Aren’t All Businesses “Digital”?

Add bookmark
Ian Gotts
Ian Gotts
05/18/2016

Which businesses are being impacted by the rise of cloud, social, mobile and big data? "That's easy," writes Ian Gotts, "ALL OF THEM".  This is the first of his new column series on driving operational excellence in digital age. Here's what it means for you.

cloud2

I can hear you say “Not another column on Digital _________”  (fill in the blank: Transformation / Disruption / Business / Trends / Age / Mosaic).  But this is going to be different in two important ways:

  1. More focused on what it means to the line manager and process professional
  2. Practical, actionable ideas rather than theory and conjecture

Am I at risk?

So let’s first cover off which industries or areas of business are being impacted by the combined disruptive effect of cloud, social, mobile, big data?  That is easy. ALL OF THEM. 

It is hard to find any corporate function that is not changing dramatically to take advantage of these trends, or that has customers that are demanding a different and better experience. The obvious areas are where the ‘product’ is information that flowed physically and now it is digital; print, media, video, music. 

Next are those where there is a service and a sharable asset. The most obvious are Uber and AirBnB but there is so much innovation around Uber-for-X and AirBnB-for-X. Some will fail, but many services will survive and thrive. Whatever the case, they will have still disrupted the status quo.

But, those industries that think they are immune because they have a physical product need to reinvent themselves. Here is a very stark example:

Philips: 125 year history. 108,000 employees across 60 countries and $25bn of revenue.  The incandescent light bulb was invented in 1800’s and it is now being replaced by the LED which is brighter, requires less power, can have its own IP address and therefore controlled by computer…. and lasts 22 YEARS on average.  The table below tells the whole story. So Philips is transforming itself to be a “digital company” using its IP, skills and very open-thinking.

Philips 

Digitizing your business

There are some drivers when companies consider how to reinvent themselves before they become overtaken by a new entrant.  As an analyst said, “Change is hard, but becoming irrelevant is worse”.  Simply adopting the new digital tools inside the company is clearly not enough. There is an opportunity is to take a clean sheet and re-imagine your business.

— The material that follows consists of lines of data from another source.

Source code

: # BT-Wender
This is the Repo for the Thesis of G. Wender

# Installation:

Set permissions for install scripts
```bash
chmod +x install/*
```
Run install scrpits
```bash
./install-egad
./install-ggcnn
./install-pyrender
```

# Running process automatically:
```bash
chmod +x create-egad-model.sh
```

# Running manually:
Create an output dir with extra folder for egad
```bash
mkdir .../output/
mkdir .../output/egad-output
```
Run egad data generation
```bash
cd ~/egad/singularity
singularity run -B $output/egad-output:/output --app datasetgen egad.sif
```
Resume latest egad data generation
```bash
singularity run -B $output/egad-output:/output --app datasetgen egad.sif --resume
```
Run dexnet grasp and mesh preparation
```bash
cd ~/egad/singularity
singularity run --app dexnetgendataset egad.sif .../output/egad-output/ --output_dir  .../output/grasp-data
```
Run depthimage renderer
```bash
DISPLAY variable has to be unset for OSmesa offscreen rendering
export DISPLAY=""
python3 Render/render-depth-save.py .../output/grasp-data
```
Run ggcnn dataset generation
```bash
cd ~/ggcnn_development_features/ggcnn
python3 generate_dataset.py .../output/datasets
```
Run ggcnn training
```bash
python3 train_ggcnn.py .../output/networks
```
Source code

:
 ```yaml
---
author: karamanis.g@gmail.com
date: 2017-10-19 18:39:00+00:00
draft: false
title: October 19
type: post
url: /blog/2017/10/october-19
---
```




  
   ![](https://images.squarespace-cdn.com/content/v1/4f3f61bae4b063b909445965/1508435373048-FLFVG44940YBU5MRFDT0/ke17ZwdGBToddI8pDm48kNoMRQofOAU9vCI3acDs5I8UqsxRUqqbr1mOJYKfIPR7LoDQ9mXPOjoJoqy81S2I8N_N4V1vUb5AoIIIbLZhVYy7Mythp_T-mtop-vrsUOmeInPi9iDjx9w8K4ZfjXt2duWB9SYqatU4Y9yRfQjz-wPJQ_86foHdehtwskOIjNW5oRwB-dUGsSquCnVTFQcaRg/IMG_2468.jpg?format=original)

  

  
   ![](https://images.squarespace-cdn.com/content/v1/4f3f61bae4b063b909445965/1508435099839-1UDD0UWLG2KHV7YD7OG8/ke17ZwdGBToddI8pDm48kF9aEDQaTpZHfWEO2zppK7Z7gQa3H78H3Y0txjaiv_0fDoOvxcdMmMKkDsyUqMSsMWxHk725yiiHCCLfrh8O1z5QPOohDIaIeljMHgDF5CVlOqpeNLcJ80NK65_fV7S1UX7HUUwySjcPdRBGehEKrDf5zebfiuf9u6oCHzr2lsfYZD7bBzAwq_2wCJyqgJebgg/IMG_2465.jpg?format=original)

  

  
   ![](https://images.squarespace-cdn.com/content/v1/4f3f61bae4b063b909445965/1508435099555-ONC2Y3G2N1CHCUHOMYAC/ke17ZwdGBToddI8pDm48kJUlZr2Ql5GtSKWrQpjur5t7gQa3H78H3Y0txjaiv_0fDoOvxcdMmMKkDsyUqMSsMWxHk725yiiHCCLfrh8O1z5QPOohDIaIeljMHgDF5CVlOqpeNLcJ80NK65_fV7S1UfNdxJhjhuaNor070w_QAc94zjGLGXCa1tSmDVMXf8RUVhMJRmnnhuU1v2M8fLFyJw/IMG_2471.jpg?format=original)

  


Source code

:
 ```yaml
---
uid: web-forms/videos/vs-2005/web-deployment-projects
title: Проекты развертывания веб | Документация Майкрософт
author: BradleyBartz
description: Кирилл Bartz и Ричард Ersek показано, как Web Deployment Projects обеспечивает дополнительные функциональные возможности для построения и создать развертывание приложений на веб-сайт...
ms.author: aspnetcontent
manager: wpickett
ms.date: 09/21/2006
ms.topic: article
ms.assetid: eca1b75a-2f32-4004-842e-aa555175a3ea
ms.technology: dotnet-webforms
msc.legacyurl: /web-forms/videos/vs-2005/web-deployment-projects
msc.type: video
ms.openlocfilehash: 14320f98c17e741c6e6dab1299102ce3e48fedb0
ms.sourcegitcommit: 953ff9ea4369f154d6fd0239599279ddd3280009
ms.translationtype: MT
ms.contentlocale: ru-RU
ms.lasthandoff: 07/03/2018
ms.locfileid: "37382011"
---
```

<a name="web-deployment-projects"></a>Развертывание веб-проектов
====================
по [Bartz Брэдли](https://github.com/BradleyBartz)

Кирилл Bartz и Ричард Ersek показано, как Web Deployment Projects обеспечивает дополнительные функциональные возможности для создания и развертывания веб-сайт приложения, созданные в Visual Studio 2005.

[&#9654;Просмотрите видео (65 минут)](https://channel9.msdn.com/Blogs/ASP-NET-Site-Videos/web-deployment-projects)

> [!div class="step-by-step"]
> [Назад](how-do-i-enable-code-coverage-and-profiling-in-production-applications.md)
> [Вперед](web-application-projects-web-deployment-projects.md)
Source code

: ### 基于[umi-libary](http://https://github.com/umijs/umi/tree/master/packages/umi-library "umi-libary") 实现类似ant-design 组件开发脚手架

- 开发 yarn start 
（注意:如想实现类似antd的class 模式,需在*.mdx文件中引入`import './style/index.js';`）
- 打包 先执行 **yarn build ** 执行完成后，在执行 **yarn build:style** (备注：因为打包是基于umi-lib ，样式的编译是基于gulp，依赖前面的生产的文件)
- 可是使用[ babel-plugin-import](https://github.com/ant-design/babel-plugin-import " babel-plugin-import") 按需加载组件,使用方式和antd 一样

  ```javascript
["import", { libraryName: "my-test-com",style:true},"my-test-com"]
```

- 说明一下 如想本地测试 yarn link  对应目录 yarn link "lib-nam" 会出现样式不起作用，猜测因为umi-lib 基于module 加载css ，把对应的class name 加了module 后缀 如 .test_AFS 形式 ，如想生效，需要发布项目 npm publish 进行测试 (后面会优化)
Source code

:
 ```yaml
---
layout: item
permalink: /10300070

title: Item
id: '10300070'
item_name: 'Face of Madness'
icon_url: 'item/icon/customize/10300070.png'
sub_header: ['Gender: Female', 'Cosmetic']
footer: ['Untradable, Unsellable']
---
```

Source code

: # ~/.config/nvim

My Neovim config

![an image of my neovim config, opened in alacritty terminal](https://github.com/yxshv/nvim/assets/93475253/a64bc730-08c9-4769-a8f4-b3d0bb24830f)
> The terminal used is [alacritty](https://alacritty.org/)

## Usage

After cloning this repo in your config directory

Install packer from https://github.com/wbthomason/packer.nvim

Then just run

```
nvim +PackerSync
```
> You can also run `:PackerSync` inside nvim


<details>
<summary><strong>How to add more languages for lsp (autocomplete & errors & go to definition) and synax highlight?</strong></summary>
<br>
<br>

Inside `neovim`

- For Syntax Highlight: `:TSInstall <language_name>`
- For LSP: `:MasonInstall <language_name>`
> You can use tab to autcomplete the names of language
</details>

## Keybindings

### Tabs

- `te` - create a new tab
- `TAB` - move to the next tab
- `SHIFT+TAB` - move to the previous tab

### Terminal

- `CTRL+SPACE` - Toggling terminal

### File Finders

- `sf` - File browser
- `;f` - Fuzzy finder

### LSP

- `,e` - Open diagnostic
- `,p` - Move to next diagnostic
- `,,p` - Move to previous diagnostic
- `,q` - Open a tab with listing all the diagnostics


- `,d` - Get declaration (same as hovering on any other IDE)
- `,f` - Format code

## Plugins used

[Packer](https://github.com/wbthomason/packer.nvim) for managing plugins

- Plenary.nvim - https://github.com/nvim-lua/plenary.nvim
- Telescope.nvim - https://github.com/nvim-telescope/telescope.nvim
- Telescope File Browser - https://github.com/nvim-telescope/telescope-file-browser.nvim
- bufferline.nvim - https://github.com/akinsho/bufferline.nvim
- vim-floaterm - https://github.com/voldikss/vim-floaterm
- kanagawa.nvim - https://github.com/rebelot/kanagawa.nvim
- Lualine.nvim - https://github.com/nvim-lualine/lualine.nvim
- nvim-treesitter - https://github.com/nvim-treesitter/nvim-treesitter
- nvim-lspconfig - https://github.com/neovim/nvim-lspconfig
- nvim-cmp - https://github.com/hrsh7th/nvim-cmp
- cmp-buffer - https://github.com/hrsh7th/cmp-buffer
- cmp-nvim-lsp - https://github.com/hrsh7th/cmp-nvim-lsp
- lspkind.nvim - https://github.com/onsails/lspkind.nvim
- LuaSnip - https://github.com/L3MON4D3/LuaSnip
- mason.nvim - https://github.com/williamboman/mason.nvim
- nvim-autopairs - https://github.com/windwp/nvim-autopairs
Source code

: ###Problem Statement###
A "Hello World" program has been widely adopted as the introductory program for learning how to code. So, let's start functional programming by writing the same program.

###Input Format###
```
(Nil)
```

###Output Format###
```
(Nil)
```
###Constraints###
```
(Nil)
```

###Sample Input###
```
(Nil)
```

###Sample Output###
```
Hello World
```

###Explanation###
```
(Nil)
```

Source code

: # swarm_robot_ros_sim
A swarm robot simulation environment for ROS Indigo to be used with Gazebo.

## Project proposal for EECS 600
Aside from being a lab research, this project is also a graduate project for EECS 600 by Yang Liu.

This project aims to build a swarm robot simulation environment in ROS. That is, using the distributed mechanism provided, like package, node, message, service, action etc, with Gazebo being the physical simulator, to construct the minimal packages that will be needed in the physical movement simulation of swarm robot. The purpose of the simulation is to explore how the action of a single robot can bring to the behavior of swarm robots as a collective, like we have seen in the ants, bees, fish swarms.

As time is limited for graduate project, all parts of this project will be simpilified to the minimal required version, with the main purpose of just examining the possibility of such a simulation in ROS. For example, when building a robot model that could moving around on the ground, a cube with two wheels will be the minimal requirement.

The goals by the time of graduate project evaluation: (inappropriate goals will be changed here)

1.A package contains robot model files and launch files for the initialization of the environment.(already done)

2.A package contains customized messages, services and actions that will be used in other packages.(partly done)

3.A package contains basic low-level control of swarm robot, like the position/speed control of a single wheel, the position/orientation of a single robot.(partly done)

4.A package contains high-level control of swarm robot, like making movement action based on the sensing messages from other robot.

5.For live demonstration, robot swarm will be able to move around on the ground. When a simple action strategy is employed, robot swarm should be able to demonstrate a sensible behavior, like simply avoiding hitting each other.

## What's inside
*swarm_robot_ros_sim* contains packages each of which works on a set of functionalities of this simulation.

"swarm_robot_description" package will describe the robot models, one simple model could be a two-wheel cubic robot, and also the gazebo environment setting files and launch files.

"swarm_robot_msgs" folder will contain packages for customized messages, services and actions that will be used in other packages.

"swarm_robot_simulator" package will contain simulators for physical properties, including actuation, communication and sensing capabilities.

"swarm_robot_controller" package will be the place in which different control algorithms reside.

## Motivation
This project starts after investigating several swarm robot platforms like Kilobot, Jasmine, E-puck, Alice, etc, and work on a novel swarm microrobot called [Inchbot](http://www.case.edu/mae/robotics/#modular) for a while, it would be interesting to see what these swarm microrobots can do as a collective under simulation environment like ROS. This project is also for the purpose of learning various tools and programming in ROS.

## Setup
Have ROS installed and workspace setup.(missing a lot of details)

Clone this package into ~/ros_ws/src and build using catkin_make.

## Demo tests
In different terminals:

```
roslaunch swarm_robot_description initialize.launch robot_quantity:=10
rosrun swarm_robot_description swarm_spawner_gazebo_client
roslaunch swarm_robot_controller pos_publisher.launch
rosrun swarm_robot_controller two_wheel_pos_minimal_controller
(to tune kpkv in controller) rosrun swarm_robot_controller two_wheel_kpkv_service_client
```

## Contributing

First, let me set the scene and help give some definition to “digital business”:

Marc Andreesen summarized the current phenomenon with a simple phrase “Software is eating the world” which was published in a Wall Street Journal article as far back as 2011.  In that article he argued that every business in every industry would feel the disrupting force of technology and that the new entrants to the market would have a lasting effect. This was more than a bubble or blip: “We believe that many of the prominent new Internet companies are building real, high-growth, high-margin, highly defensible businesses.”

Martin Gill, with the analyst firm Forrester commented, “Digital technologies empower customers like never before, transforming their relationship with brands and products. The speed with which consumers embrace these new touch points is only getting faster, blindsiding firms that struggle to adapt. To compete in the face of digital disruption, your firm must transform, and as an eBusiness leader, you must help shape how. You must enhance your digital customer experience while also driving agility and efficiency through digital operational excellence. This is a tough challenge. Few firms have made the transformation, and many will fall along the way.”

When designing a new “digital business”, here are some areas to consider:

  1. Look through the customer’s eyes so you design the customer experience that delights
  2. Understand the “moments of truth” touch points for the customer and how you can add value
  3. Design the complete friction-free end to end process, which includes the customer, your teams and 3rd party providers (partners, suppliers) 
  4. Provide the apps that enable your customers to self-serve and your teams perform at their best, when and where they need them
  5. Build a culture and mechanisms for continuous improvement and make change a competence
  6. Measure what makes a difference so you can monitor and course correct in real time

Implications for Process Professionals

Celebrate. Your time has come. You are so lucky to be in the role when this digital revolution rolls through. The pace of change may feel scary and there is always a chance that your company does not survive.  But you can be part of the vanguard that is driving and executing the new digital strategy. You are at the heart of building a whole new business - but with less risk than joining a start-up.

Why is Process so Important This Time?

There are several key differences with the new digital businesses that mean process excellence is a critical if the business is going to succeed:

  • The Customer Experience needs to be designed so that it can be delivered consistently across a range of channels, through self service, employees and suppliers.
  • There are now so many moving parts (multiple social media touch points, distributed teams, sub-contractors and suppliers, complex set of apps on different devices). These all need to be coordinated to deliver the customer experience.
  • The margins are razor thin in most businesses so the operation must be Lean but also rely on a combination apps as much as people. You cannot just throw people at it to cover up poor process.
  • Agility and change are now a prerequisite for a business to stay relevant so you need to be able to manage change in a controlled way.

Important AND Urgent

Whilst every business will need to reinvent itself, the priorities, drivers and approach will differ. So what will convince your executives that process is central to the new digital transformation effort: customer experience, operational efficiency or agility?